- _DATASET RECORDS_:

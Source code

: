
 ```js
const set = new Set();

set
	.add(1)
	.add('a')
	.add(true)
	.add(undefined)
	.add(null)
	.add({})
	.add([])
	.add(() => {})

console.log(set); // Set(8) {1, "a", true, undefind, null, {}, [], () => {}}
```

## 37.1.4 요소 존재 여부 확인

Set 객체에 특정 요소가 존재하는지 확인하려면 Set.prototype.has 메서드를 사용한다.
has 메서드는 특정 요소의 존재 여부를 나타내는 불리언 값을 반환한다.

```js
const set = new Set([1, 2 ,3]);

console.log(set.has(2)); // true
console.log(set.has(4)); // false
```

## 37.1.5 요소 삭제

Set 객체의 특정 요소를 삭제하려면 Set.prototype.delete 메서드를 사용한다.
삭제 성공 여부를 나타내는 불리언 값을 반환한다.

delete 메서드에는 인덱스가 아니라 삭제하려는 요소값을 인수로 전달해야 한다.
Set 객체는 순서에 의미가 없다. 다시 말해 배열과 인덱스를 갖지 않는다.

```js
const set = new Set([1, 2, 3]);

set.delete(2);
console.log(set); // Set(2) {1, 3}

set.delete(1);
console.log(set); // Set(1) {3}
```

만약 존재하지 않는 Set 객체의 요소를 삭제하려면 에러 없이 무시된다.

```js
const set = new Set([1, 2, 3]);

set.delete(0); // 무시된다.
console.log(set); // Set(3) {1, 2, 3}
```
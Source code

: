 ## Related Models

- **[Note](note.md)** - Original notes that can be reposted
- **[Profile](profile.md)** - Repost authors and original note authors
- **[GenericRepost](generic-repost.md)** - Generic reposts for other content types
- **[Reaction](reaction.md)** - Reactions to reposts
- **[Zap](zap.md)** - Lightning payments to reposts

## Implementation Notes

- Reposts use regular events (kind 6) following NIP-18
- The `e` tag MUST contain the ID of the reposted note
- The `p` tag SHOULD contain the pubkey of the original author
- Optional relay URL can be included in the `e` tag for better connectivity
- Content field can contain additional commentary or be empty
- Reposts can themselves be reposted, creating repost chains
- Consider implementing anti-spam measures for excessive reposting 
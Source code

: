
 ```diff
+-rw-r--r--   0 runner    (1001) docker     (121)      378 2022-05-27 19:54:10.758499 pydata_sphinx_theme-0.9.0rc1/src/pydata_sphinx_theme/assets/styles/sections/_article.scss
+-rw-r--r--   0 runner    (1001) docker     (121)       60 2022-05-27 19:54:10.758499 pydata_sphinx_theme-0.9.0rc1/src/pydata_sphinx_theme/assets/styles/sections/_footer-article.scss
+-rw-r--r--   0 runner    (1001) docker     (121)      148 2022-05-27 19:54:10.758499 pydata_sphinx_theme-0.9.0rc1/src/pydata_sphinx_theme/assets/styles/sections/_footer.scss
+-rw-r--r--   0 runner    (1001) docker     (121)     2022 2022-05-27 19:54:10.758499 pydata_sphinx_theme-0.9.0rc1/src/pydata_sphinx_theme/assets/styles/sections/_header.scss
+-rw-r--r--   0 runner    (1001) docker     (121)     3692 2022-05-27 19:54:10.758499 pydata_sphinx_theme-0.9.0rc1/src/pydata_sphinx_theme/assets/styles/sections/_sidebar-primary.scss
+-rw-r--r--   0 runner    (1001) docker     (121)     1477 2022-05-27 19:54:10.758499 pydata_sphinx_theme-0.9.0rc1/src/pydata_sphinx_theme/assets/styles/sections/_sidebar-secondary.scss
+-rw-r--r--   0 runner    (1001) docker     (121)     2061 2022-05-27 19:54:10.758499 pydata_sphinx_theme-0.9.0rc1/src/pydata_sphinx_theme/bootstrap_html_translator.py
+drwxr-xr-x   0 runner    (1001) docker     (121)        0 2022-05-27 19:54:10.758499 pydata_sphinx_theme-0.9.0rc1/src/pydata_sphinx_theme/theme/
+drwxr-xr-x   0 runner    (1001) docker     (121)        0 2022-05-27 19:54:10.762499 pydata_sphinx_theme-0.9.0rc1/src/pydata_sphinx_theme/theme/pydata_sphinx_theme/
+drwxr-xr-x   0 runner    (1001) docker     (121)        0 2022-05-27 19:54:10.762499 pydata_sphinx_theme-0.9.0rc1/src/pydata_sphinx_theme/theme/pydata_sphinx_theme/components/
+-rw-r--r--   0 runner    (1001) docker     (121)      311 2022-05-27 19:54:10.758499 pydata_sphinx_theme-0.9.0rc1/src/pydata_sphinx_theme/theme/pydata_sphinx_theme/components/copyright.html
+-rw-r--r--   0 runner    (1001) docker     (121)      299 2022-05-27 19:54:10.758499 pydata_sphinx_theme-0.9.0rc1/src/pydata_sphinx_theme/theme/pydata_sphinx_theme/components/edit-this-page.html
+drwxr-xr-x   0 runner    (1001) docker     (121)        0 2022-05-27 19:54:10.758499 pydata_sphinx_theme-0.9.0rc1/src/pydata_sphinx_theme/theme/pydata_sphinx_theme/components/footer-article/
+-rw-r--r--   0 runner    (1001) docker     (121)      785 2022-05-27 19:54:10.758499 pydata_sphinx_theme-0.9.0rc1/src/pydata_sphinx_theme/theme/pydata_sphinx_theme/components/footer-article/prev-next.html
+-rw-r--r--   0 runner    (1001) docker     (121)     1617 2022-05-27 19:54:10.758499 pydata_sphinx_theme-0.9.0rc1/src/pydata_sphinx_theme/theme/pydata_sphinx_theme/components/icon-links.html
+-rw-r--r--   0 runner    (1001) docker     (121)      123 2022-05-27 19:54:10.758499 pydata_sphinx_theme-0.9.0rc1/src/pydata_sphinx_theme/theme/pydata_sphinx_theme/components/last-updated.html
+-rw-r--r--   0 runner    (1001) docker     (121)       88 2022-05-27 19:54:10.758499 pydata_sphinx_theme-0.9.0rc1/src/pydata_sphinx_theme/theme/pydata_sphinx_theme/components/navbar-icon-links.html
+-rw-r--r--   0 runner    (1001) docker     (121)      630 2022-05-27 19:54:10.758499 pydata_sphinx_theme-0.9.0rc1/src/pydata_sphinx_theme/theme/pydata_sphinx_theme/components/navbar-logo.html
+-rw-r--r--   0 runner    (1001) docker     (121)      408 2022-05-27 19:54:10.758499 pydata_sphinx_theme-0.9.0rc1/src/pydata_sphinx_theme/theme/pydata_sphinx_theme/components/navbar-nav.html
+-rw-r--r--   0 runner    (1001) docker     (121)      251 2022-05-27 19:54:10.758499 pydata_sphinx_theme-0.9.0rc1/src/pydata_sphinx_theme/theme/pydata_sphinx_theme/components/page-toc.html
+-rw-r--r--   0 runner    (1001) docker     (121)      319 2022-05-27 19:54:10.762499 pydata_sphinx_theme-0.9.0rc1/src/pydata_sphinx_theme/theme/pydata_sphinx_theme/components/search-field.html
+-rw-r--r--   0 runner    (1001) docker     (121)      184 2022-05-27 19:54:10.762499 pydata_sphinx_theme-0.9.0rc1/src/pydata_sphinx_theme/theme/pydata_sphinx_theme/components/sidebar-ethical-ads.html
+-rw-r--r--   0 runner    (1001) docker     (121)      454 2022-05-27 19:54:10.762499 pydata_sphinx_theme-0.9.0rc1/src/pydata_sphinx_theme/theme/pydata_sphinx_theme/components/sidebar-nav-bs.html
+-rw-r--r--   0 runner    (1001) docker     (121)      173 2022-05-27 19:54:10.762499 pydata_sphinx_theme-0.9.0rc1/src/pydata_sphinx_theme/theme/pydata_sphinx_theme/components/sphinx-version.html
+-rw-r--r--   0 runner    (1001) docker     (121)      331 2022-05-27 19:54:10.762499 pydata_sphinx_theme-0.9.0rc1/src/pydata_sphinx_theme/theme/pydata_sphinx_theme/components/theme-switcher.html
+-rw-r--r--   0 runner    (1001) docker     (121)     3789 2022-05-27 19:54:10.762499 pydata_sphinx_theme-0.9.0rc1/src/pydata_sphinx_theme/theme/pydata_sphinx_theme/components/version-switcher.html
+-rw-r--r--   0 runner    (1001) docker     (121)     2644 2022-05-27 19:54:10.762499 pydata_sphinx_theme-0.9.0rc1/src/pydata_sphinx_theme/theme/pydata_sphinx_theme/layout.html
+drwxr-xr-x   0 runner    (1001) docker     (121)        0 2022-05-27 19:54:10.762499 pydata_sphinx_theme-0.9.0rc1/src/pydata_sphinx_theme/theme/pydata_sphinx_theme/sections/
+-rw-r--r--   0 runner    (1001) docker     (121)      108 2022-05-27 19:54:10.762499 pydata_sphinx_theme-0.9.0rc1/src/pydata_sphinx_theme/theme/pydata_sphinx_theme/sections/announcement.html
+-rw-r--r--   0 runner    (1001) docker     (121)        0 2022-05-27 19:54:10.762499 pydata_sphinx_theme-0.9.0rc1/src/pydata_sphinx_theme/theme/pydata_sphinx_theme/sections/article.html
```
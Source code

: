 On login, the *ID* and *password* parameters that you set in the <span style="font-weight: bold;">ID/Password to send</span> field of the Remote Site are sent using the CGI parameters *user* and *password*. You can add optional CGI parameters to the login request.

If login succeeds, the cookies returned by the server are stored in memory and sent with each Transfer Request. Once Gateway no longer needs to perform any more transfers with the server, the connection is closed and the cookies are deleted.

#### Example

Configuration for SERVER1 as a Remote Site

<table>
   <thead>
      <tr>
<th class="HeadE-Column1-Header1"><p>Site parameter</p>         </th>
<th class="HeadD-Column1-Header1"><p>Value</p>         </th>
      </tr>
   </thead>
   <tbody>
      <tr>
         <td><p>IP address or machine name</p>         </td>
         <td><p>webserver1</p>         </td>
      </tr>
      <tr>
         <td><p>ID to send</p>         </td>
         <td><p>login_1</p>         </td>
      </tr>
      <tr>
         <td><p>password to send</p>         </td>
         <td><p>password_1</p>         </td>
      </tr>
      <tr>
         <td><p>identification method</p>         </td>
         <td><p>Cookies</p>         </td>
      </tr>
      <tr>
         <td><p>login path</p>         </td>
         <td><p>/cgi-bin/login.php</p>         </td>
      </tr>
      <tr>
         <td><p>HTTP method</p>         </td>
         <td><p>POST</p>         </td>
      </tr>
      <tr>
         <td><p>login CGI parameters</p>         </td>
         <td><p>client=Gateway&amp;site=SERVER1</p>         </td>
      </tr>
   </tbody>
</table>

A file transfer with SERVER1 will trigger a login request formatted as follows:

- _DIRECTIONS FOR THIS TASK_: The output must consist solely of the lines from the first line of the records through the line containing "Set 객체에 특정 요소가", reproduced exactly.

- _TASK RESPONSE_:
Source code

:
 ```js
const set = new Set();

set
	.add(1)
	.add('a')
	.add(true)
	.add(undefined)
	.add(null)
	.add({})
	.add([])
	.add(() => {})

console.log(set); // Set(8) {1, "a", true, undefind, null, {}, [], () => {}}
```

## 37.1.4 요소 존재 여부 확인

Set 객체에 특정 요소가 존재하는지 확인하려면 Set.prototype.has 메서드를 사용한다.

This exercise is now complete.